Activity: Copy each line below word for word and drop every image.
# # # # #
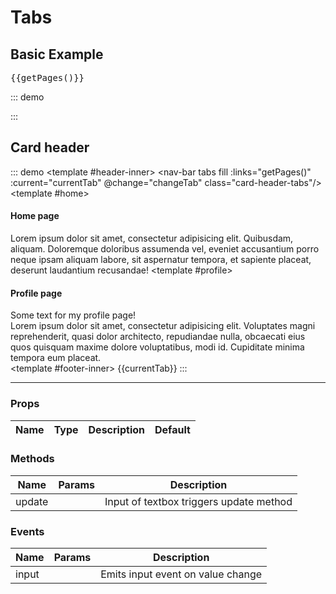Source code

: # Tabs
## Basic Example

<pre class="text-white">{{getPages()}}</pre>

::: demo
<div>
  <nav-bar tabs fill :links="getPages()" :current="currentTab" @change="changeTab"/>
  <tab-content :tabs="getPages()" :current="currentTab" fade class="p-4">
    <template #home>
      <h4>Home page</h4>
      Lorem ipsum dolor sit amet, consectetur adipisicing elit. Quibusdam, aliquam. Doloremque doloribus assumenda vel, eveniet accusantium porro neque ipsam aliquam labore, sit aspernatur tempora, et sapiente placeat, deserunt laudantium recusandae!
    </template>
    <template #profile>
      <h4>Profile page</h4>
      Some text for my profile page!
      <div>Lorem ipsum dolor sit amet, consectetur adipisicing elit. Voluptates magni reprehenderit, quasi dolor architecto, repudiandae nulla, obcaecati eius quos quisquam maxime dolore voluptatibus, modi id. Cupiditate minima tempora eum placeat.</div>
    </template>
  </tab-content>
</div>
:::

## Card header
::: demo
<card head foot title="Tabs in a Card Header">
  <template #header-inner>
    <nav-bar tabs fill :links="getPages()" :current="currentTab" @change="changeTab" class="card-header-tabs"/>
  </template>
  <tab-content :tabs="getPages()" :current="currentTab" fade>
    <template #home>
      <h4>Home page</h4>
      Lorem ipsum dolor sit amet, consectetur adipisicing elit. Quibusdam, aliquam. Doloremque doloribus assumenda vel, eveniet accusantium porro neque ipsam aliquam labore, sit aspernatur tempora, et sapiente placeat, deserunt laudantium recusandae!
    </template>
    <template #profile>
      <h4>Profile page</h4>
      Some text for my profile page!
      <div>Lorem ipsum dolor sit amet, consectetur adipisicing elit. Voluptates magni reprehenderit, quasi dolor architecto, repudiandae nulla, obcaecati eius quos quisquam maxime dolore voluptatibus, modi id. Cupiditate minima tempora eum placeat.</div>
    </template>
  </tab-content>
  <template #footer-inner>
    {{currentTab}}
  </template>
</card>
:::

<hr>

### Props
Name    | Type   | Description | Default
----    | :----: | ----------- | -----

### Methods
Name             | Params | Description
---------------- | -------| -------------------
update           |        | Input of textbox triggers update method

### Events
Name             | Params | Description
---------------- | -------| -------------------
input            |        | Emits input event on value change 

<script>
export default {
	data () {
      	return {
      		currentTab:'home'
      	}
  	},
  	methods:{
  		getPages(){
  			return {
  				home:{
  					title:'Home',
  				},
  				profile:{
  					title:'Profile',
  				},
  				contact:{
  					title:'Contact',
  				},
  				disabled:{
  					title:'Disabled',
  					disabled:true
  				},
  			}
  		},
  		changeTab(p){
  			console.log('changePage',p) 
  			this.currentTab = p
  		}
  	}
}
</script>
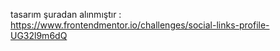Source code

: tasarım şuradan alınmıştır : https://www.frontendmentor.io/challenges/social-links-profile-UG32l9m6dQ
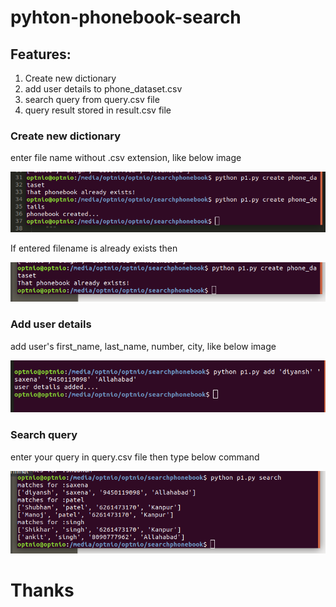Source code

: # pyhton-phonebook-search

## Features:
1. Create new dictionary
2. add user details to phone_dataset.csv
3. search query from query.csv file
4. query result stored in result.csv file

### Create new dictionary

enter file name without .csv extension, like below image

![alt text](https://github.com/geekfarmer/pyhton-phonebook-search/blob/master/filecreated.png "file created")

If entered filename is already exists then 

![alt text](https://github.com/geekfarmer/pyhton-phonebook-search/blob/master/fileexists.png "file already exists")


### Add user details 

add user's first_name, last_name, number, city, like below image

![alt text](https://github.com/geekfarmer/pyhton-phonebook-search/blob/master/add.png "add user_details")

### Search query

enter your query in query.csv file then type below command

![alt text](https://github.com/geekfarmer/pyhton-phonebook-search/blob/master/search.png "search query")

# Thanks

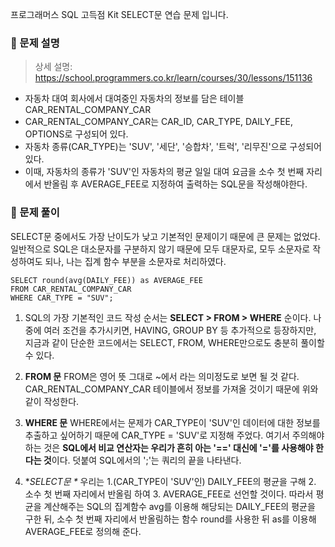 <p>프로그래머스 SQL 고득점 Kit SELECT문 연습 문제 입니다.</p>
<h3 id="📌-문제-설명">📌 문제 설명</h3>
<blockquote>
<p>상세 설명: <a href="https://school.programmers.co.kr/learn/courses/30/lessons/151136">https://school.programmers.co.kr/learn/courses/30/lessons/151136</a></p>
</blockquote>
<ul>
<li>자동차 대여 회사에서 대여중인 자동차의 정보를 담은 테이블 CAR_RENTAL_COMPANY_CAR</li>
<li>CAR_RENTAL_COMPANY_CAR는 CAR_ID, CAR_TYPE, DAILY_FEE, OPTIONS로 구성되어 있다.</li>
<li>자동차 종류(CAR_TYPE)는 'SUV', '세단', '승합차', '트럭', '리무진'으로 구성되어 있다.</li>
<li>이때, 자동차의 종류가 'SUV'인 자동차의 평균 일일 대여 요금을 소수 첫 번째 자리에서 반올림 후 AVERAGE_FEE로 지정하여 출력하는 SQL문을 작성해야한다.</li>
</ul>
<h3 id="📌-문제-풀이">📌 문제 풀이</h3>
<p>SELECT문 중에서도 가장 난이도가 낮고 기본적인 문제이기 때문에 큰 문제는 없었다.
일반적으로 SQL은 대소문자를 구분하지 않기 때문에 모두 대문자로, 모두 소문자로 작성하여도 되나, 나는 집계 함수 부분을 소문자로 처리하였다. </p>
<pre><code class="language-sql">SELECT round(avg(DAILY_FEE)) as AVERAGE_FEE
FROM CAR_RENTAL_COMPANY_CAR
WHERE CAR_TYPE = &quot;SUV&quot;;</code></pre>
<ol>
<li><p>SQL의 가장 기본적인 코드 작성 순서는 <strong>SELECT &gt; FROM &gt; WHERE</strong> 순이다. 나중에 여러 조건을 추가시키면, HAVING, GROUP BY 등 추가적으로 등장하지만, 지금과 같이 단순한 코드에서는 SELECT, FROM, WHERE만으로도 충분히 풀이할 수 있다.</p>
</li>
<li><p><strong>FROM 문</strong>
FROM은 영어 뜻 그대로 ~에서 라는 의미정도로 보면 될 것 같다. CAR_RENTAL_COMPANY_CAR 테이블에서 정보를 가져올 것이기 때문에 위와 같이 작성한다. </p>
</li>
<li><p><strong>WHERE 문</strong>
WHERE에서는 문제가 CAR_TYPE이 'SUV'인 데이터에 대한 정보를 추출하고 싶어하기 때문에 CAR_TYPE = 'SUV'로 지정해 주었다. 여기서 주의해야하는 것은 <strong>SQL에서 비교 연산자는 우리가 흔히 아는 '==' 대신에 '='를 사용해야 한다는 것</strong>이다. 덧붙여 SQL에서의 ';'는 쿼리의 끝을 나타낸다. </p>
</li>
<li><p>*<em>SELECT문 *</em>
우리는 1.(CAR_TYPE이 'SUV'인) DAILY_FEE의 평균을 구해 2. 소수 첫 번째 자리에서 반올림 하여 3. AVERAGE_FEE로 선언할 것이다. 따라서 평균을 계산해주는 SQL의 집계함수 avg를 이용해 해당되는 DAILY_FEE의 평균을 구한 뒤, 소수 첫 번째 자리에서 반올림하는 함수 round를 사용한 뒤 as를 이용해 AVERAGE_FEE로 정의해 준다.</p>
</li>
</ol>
# # # # #
Result below:
Source code

: # Tabs
## Basic Example

<pre class="text-white">{{getPages()}}</pre>

::: demo
<div>
  <nav-bar tabs fill :links="getPages()" :current="currentTab" @change="changeTab"/>
  <tab-content :tabs="getPages()" :current="currentTab" fade class="p-4">
    <template #home>
      <h4>Home page</h4>
      Lorem ipsum dolor sit amet, consectetur adipisicing elit. Quibusdam, aliquam. Doloremque doloribus assumenda vel, eveniet accusantium porro neque ipsam aliquam labore, sit aspernatur tempora, et sapiente placeat, deserunt laudantium recusandae!
    </template>
    <template #profile>
      <h4>Profile page</h4>
      Some text for my profile page!
      <div>Lorem ipsum dolor sit amet, consectetur adipisicing elit. Voluptates magni reprehenderit, quasi dolor architecto, repudiandae nulla, obcaecati eius quos quisquam maxime dolore voluptatibus, modi id. Cupiditate minima tempora eum placeat.</div>
    </template>
  </tab-content>
</div>
:::

## Card header
::: demo
<card head foot title="Tabs in a Card Header">
  <template #header-inner>
    <nav-bar tabs fill :links="getPages()" :current="currentTab" @change="changeTab" class="card-header-tabs"/>
  </template>
  <tab-content :tabs="getPages()" :current="currentTab" fade>
    <template #home>
      <h4>Home page</h4>
      Lorem ipsum dolor sit amet, consectetur adipisicing elit. Quibusdam, aliquam. Doloremque doloribus assumenda vel, eveniet accusantium porro neque ipsam aliquam labore, sit aspernatur tempora, et sapiente placeat, deserunt laudantium recusandae!
    </template>
    <template #profile>
      <h4>Profile page</h4>
      Some text for my profile page!
      <div>Lorem ipsum dolor sit amet, consectetur adipisicing elit. Voluptates magni reprehenderit, quasi dolor architecto, repudiandae nulla, obcaecati eius quos quisquam maxime dolore voluptatibus, modi id. Cupiditate minima tempora eum placeat.</div>
    </template>
  </tab-content>
  <template #footer-inner>
    {{currentTab}}
  </template>
</card>
:::

<hr>

### Props
Name    | Type   | Description | Default
----    | :----: | ----------- | -----

### Methods
Name             | Params | Description
---------------- | -------| -------------------
update           |        | Input of textbox triggers update method

### Events
Name             | Params | Description
---------------- | -------| -------------------
input            |        | Emits input event on value change 

<script>
export default {
	data () {
      	return {
      		currentTab:'home'
      	}
  	},
  	methods:{
  		getPages(){
  			return {
  				home:{
  					title:'Home',
  				},
  				profile:{
  					title:'Profile',
  				},
  				contact:{
  					title:'Contact',
  				},
  				disabled:{
  					title:'Disabled',
  					disabled:true
  				},
  			}
  		},
  		changeTab(p){
  			console.log('changePage',p) 
  			this.currentTab = p
  		}
  	}
}
</script>
Source code

: tasarım şuradan alınmıştır : https://www.frontendmentor.io/challenges/social-links-profile-UG32l9m6dQ
Source code

: # pyhton-phonebook-search

## Features:
1. Create new dictionary
2. add user details to phone_dataset.csv
3. search query from query.csv file
4. query result stored in result.csv file

### Create new dictionary

enter file name without .csv extension, like below image

![alt text](https://github.com/geekfarmer/pyhton-phonebook-search/blob/master/filecreated.png "file created")

If entered filename is already exists then 

![alt text](https://github.com/geekfarmer/pyhton-phonebook-search/blob/master/fileexists.png "file already exists")


### Add user details 

add user's first_name, last_name, number, city, like below image

![alt text](https://github.com/geekfarmer/pyhton-phonebook-search/blob/master/add.png "add user_details")

### Search query

enter your query in query.csv file then type below command

![alt text](https://github.com/geekfarmer/pyhton-phonebook-search/blob/master/search.png "search query")

# Thanks

 <p>프로그래머스 SQL 고득점 Kit SELECT문 연습 문제 입니다.</p>
<h3 id="📌-문제-설명">📌 문제 설명</h3>
<blockquote>
<p>상세 설명: <a href="https://school.programmers.co.kr/learn/courses/30/lessons/151136">https://school.programmers.co.kr/learn/courses/30/lessons/151136</a></p>
</blockquote>
<ul>
<li>자동차 대여 회사에서 대여중인 자동차의 정보를 담은 테이블 CAR_RENTAL_COMPANY_CAR</li>
<li>CAR_RENTAL_COMPANY_CAR는 CAR_ID, CAR_TYPE, DAILY_FEE, OPTIONS로 구성되어 있다.</li>
<li>자동차 종류(CAR_TYPE)는 'SUV', '세단', '승합차', '트럭', '리무진'으로 구성되어 있다.</li>
<li>이때, 자동차의 종류가 'SUV'인 자동차의 평균 일일 대여 요금을 소수 첫 번째 자리에서 반올림 후 AVERAGE_FEE로 지정하여 출력하는 SQL문을 작성해야한다.</li>
</ul>
<h3 id="📌-문제-풀이">📌 문제 풀이</h3>
<p>SELECT문 중에서도 가장 난이도가 낮고 기본적인 문제이기 때문에 큰 문제는 없었다.
일반적으로 SQL은 대소문자를 구분하지 않기 때문에 모두 대문자로, 모두 소문자로 작성하여도 되나, 나는 집계 함수 부분을 소문자로 처리하였다. </p>
<pre><code class="language-sql">SELECT round(avg(DAILY_FEE)) as AVERAGE_FEE
FROM CAR_RENTAL_COMPANY_CAR
WHERE CAR_TYPE = &quot;SUV&quot;;</code></pre>
<ol>
<li><p>SQL의 가장 기본적인 코드 작성 순서는 <strong>SELECT &gt; FROM &gt; WHERE</strong> 순이다. 나중에 여러 조건을 추가시키면, HAVING, GROUP BY 등 추가적으로 등장하지만, 지금과 같이 단순한 코드에서는 SELECT, FROM, WHERE만으로도 충분히 풀이할 수 있다.</p>
</li>
<li><p><strong>FROM 문</strong>
FROM은 영어 뜻 그대로 ~에서 라는 의미정도로 보면 될 것 같다. CAR_RENTAL_COMPANY_CAR 테이블에서 정보를 가져올 것이기 때문에 위와 같이 작성한다. </p>
</li>
<li><p><strong>WHERE 문</strong>
WHERE에서는 문제가 CAR_TYPE이 'SUV'인 데이터에 대한 정보를 추출하고 싶어하기 때문에 CAR_TYPE = 'SUV'로 지정해 주었다. 여기서 주의해야하는 것은 <strong>SQL에서 비교 연산자는 우리가 흔히 아는 '==' 대신에 '='를 사용해야 한다는 것</strong>이다. 덧붙여 SQL에서의 ';'는 쿼리의 끝을 나타낸다. </p>
</li>
<li><p>*<em>SELECT문 *</em>
우리는 1.(CAR_TYPE이 'SUV'인) DAILY_FEE의 평균을 구해 2. 소수 첫 번째 자리에서 반올림 하여 3. AVERAGE_FEE로 선언할 것이다. 따라서 평균을 계산해주는 SQL의 집계함수 avg를 이용해 해당되는 DAILY_FEE의 평균을 구한 뒤, 소수 첫 번째 자리에서 반올림하는 함수 round를 사용한 뒤 as를 이용해 AVERAGE_FEE로 정의해 준다.</p>
</li>
</ol>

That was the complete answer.